Dataset entries:

......

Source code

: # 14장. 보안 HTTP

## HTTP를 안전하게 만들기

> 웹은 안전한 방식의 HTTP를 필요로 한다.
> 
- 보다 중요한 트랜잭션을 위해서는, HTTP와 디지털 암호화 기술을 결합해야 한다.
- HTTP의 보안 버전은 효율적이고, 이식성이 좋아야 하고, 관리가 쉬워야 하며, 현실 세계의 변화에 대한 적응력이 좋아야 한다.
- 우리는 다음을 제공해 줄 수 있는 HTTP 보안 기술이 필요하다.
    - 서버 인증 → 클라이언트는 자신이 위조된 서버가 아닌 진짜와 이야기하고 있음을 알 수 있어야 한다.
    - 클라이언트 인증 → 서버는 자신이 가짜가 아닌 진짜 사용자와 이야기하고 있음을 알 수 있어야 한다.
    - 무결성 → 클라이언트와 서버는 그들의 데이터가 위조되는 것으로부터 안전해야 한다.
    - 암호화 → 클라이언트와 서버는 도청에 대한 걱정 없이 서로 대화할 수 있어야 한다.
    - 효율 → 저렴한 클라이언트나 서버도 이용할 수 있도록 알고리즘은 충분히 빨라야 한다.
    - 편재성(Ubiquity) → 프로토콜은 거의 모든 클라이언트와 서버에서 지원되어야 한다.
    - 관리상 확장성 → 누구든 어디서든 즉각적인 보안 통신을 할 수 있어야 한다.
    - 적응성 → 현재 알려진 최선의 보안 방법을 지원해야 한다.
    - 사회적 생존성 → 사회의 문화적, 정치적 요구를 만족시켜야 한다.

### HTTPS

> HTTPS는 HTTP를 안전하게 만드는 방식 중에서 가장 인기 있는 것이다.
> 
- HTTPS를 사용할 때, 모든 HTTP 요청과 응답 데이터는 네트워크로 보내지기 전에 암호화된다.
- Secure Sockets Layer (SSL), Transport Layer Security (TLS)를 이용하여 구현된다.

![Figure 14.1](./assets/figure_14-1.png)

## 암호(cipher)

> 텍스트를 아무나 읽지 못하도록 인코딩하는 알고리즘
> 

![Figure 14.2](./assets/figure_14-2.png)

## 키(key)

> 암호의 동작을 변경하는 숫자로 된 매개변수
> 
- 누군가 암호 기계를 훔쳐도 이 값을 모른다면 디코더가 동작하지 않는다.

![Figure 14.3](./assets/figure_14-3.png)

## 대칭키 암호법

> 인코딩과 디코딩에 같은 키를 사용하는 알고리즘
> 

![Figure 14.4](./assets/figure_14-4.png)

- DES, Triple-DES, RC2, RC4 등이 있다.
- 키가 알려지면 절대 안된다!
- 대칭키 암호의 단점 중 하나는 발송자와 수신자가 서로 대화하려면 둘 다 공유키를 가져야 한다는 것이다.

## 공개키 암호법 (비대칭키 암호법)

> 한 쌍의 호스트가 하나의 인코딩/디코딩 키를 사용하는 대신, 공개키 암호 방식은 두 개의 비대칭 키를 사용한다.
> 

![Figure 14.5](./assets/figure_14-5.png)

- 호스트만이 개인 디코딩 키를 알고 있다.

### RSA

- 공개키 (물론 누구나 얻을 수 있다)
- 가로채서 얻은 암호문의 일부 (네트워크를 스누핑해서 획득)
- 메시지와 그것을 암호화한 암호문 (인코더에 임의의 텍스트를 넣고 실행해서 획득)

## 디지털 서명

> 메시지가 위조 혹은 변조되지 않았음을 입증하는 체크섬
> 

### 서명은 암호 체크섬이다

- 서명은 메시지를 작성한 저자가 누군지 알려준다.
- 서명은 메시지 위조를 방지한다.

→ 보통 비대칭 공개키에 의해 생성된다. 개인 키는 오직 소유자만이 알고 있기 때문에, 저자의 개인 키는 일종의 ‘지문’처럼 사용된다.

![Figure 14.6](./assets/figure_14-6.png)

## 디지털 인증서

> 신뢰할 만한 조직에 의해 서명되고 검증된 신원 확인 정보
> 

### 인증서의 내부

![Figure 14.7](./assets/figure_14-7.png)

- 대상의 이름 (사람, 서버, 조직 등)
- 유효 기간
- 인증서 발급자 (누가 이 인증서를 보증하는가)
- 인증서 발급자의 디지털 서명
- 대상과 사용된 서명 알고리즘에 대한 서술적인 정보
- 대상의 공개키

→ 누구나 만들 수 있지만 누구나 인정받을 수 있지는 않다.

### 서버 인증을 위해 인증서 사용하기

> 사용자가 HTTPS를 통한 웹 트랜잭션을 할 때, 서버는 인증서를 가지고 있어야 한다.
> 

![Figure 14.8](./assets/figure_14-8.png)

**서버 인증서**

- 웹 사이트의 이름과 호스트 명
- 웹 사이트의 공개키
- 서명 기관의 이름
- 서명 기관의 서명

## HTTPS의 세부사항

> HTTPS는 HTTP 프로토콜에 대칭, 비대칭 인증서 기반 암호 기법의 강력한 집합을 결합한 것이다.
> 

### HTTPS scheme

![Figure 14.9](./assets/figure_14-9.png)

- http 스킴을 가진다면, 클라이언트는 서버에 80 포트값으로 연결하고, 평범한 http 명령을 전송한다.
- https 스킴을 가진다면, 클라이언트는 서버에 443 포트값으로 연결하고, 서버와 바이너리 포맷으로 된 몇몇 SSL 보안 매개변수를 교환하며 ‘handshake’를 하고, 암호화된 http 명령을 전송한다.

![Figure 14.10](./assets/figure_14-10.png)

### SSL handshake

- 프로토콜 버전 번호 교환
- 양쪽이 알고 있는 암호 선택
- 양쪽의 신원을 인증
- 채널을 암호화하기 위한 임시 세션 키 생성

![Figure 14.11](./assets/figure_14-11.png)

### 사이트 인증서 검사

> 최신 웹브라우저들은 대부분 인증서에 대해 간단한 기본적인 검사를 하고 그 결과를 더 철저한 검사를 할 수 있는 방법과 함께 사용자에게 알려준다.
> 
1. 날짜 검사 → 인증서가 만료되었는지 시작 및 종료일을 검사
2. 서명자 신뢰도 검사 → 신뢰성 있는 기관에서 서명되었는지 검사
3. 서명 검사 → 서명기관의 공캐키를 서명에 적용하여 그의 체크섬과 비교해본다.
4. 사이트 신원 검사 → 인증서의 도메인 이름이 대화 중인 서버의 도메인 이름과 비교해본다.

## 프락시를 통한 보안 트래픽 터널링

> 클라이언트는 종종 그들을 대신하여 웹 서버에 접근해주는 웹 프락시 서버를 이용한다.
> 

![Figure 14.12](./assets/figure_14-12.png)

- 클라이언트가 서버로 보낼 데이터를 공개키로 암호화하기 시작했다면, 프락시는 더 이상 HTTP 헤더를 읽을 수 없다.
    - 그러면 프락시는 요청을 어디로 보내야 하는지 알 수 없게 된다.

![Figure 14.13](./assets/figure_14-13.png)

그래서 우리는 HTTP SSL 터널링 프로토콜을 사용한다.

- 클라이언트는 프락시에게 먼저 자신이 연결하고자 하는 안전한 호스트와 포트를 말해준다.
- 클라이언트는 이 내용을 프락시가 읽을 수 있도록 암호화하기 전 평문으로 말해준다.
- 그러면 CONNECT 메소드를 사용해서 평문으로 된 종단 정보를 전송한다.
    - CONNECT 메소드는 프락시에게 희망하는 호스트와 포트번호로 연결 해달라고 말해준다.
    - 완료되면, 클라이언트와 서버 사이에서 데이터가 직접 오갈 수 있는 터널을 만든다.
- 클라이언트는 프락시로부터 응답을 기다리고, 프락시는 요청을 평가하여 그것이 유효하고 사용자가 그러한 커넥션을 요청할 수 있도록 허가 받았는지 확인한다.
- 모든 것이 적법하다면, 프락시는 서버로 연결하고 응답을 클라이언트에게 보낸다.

......

Exercise objective: The full set of entries must be printed again without any alteration.

Result of the task:
Source code

: # 14장. 보안 HTTP

## HTTP를 안전하게 만들기

> 웹은 안전한 방식의 HTTP를 필요로 한다.
> 
- 보다 중요한 트랜잭션을 위해서는, HTTP와 디지털 암호화 기술을 결합해야 한다.
- HTTP의 보안 버전은 효율적이고, 이식성이 좋아야 하고, 관리가 쉬워야 하며, 현실 세계의 변화에 대한 적응력이 좋아야 한다.
- 우리는 다음을 제공해 줄 수 있는 HTTP 보안 기술이 필요하다.
    - 서버 인증 → 클라이언트는 자신이 위조된 서버가 아닌 진짜와 이야기하고 있음을 알 수 있어야 한다.
    - 클라이언트 인증 → 서버는 자신이 가짜가 아닌 진짜 사용자와 이야기하고 있음을 알 수 있어야 한다.
    - 무결성 → 클라이언트와 서버는 그들의 데이터가 위조되는 것으로부터 안전해야 한다.
    - 암호화 → 클라이언트와 서버는 도청에 대한 걱정 없이 서로 대화할 수 있어야 한다.
    - 효율 → 저렴한 클라이언트나 서버도 이용할 수 있도록 알고리즘은 충분히 빨라야 한다.
    - 편재성(Ubiquity) → 프로토콜은 거의 모든 클라이언트와 서버에서 지원되어야 한다.
    - 관리상 확장성 → 누구든 어디서든 즉각적인 보안 통신을 할 수 있어야 한다.
    - 적응성 → 현재 알려진 최선의 보안 방법을 지원해야 한다.
    - 사회적 생존성 → 사회의 문화적, 정치적 요구를 만족시켜야 한다.

### HTTPS

> HTTPS는 HTTP를 안전하게 만드는 방식 중에서 가장 인기 있는 것이다.
> 
- HTTPS를 사용할 때, 모든 HTTP 요청과 응답 데이터는 네트워크로 보내지기 전에 암호화된다.
- Secure Sockets Layer (SSL), Transport Layer Security (TLS)를 이용하여 구현된다.

![Figure 14.1](./assets/figure_14-1.png)

## 암호(cipher)

> 텍스트를 아무나 읽지 못하도록 인코딩하는 알고리즘
> 

![Figure 14.2](./assets/figure_14-2.png)

## 키(key)

> 암호의 동작을 변경하는 숫자로 된 매개변수
> 
- 누군가 암호 기계를 훔쳐도 이 값을 모른다면 디코더가 동작하지 않는다.

![Figure 14.3](./assets/figure_14-3.png)

## 대칭키 암호법

> 인코딩과 디코딩에 같은 키를 사용하는 알고리즘
> 

![Figure 14.4](./assets/figure_14-4.png)

- DES, Triple-DES, RC2, RC4 등이 있다.
- 키가 알려지면 절대 안된다!
- 대칭키 암호의 단점 중 하나는 발송자와 수신자가 서로 대화하려면 둘 다 공유키를 가져야 한다는 것이다.

## 공개키 암호법 (비대칭키 암호법)

> 한 쌍의 호스트가 하나의 인코딩/디코딩 키를 사용하는 대신, 공개키 암호 방식은 두 개의 비대칭 키를 사용한다.
> 

![Figure 14.5](./assets/figure_14-5.png)

- 호스트만이 개인 디코딩 키를 알고 있다.

### RSA

- 공개키 (물론 누구나 얻을 수 있다)
- 가로채서 얻은 암호문의 일부 (네트워크를 스누핑해서 획득)
- 메시지와 그것을 암호화한 암호문 (인코더에 임의의 텍스트를 넣고 실행해서 획득)

## 디지털 서명

> 메시지가 위조 혹은 변조되지 않았음을 입증하는 체크섬
> 

### 서명은 암호 체크섬이다

- 서명은 메시지를 작성한 저자가 누군지 알려준다.
- 서명은 메시지 위조를 방지한다.

→ 보통 비대칭 공개키에 의해 생성된다. 개인 키는 오직 소유자만이 알고 있기 때문에, 저자의 개인 키는 일종의 ‘지문’처럼 사용된다.

![Figure 14.6](./assets/figure_14-6.png)

## 디지털 인증서

> 신뢰할 만한 조직에 의해 서명되고 검증된 신원 확인 정보
> 

### 인증서의 내부

![Figure 14.7](./assets/figure_14-7.png)

- 대상의 이름 (사람, 서버, 조직 등)
- 유효 기간
- 인증서 발급자 (누가 이 인증서를 보증하는가)
- 인증서 발급자의 디지털 서명
- 대상과 사용된 서명 알고리즘에 대한 서술적인 정보
- 대상의 공개키

→ 누구나 만들 수 있지만 누구나 인정받을 수 있지는 않다.

### 서버 인증을 위해 인증서 사용하기

> 사용자가 HTTPS를 통한 웹 트랜잭션을 할 때, 서버는 인증서를 가지고 있어야 한다.
> 

![Figure 14.8](./assets/figure_14-8.png)

**서버 인증서**

- 웹 사이트의 이름과 호스트 명
- 웹 사이트의 공개키
- 서명 기관의 이름
- 서명 기관의 서명

## HTTPS의 세부사항

> HTTPS는 HTTP 프로토콜에 대칭, 비대칭 인증서 기반 암호 기법의 강력한 집합을 결합한 것이다.
> 

### HTTPS scheme

![Figure 14.9](./assets/figure_14-9.png)

- http 스킴을 가진다면, 클라이언트는 서버에 80 포트값으로 연결하고, 평범한 http 명령을 전송한다.
- https 스킴을 가진다면, 클라이언트는 서버에 443 포트값으로 연결하고, 서버와 바이너리 포맷으로 된 몇몇 SSL 보안 매개변수를 교환하며 ‘handshake’를 하고, 암호화된 http 명령을 전송한다.

![Figure 14.10](./assets/figure_14-10.png)

### SSL handshake

- 프로토콜 버전 번호 교환
- 양쪽이 알고 있는 암호 선택
- 양쪽의 신원을 인증
- 채널을 암호화하기 위한 임시 세션 키 생성

![Figure 14.11](./assets/figure_14-11.png)

### 사이트 인증서 검사

> 최신 웹브라우저들은 대부분 인증서에 대해 간단한 기본적인 검사를 하고 그 결과를 더 철저한 검사를 할 수 있는 방법과 함께 사용자에게 알려준다.
> 
1. 날짜 검사 → 인증서가 만료되었는지 시작 및 종료일을 검사
2. 서명자 신뢰도 검사 → 신뢰성 있는 기관에서 서명되었는지 검사
3. 서명 검사 → 서명기관의 공캐키를 서명에 적용하여 그의 체크섬과 비교해본다.
4. 사이트 신원 검사 → 인증서의 도메인 이름이 대화 중인 서버의 도메인 이름과 비교해본다.

## 프락시를 통한 보안 트래픽 터널링

> 클라이언트는 종종 그들을 대신하여 웹 서버에 접근해주는 웹 프락시 서버를 이용한다.
> 

![Figure 14.12](./assets/figure_14-12.png)

- 클라이언트가 서버로 보낼 데이터를 공개키로 암호화하기 시작했다면, 프락시는 더 이상 HTTP 헤더를 읽을 수 없다.
    - 그러면 프락시는 요청을 어디로 보내야 하는지 알 수 없게 된다.

![Figure 14.13](./assets/figure_14-13.png)

그래서 우리는 HTTP SSL 터널링 프로토콜을 사용한다.

- 클라이언트는 프락시에게 먼저 자신이 연결하고자 하는 안전한 호스트와 포트를 말해준다.
- 클라이언트는 이 내용을 프락시가 읽을 수 있도록 암호화하기 전 평문으로 말해준다.
- 그러면 CONNECT 메소드를 사용해서 평문으로 된 종단 정보를 전송한다.
    - CONNECT 메소드는 프락시에게 희망하는 호스트와 포트번호로 연결 해달라고 말해준다.
    - 완료되면, 클라이언트와 서버 사이에서 데이터가 직접 오갈 수 있는 터널을 만든다.
- 클라이언트는 프락시로부터 응답을 기다리고, 프락시는 요청을 평가하여 그것이 유효하고 사용자가 그러한 커넥션을 요청할 수 있도록 허가 받았는지 확인한다.
- 모든 것이 적법하다면, 프락시는 서버로 연결하고 응답을 클라이언트에게 보낸다.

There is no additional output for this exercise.